(Items from a dataset)

● ● ●

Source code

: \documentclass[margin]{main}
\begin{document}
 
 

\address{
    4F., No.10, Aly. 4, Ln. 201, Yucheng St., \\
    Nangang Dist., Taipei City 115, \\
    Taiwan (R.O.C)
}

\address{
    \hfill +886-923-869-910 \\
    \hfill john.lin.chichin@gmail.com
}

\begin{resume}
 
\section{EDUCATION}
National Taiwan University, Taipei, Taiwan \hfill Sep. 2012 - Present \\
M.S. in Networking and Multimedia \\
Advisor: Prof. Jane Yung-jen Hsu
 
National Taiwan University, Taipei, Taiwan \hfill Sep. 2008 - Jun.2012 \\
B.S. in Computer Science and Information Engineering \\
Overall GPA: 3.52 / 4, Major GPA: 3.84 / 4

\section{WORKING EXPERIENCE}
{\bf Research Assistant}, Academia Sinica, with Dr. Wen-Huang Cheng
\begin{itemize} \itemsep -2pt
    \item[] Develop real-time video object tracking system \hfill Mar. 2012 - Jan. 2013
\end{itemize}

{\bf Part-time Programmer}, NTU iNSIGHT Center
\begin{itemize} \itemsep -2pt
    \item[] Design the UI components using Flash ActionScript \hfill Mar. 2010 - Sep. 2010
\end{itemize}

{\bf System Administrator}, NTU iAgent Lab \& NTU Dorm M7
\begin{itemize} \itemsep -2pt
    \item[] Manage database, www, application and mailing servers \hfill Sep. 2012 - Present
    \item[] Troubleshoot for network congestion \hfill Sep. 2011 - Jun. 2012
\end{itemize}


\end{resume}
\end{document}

● ● ●

▶ [WHAT TO WORK ON]:
Your task is to reproduce all of the records exactly.

▶ [TASK OUTPUT]:
Source code

: \documentclass[margin]{main}
\begin{document}
 
 

\address{
    4F., No.10, Aly. 4, Ln. 201, Yucheng St., \\
    Nangang Dist., Taipei City 115, \\
    Taiwan (R.O.C)
}

\address{
    \hfill +886-923-869-910 \\
    \hfill john.lin.chichin@gmail.com
}

\begin{resume}
 
\section{EDUCATION}
National Taiwan University, Taipei, Taiwan \hfill Sep. 2012 - Present \\
M.S. in Networking and Multimedia \\
Advisor: Prof. Jane Yung-jen Hsu
 
National Taiwan University, Taipei, Taiwan \hfill Sep. 2008 - Jun.2012 \\
B.S. in Computer Science and Information Engineering \\
Overall GPA: 3.52 / 4, Major GPA: 3.84 / 4

\section{WORKING EXPERIENCE}
{\bf Research Assistant}, Academia Sinica, with Dr. Wen-Huang Cheng
\begin{itemize} \itemsep -2pt
    \item[] Develop real-time video object tracking system \hfill Mar. 2012 - Jan. 2013
\end{itemize}

{\bf Part-time Programmer}, NTU iNSIGHT Center
\begin{itemize} \itemsep -2pt
    \item[] Design the UI components using Flash ActionScript \hfill Mar. 2010 - Sep. 2010
\end{itemize}

{\bf System Administrator}, NTU iAgent Lab \& NTU Dorm M7
\begin{itemize} \itemsep -2pt
    \item[] Manage database, www, application and mailing servers \hfill Sep. 2012 - Present
    \item[] Troubleshoot for network congestion \hfill Sep. 2011 - Jun. 2012
\end{itemize}


\end{resume}
\end{document}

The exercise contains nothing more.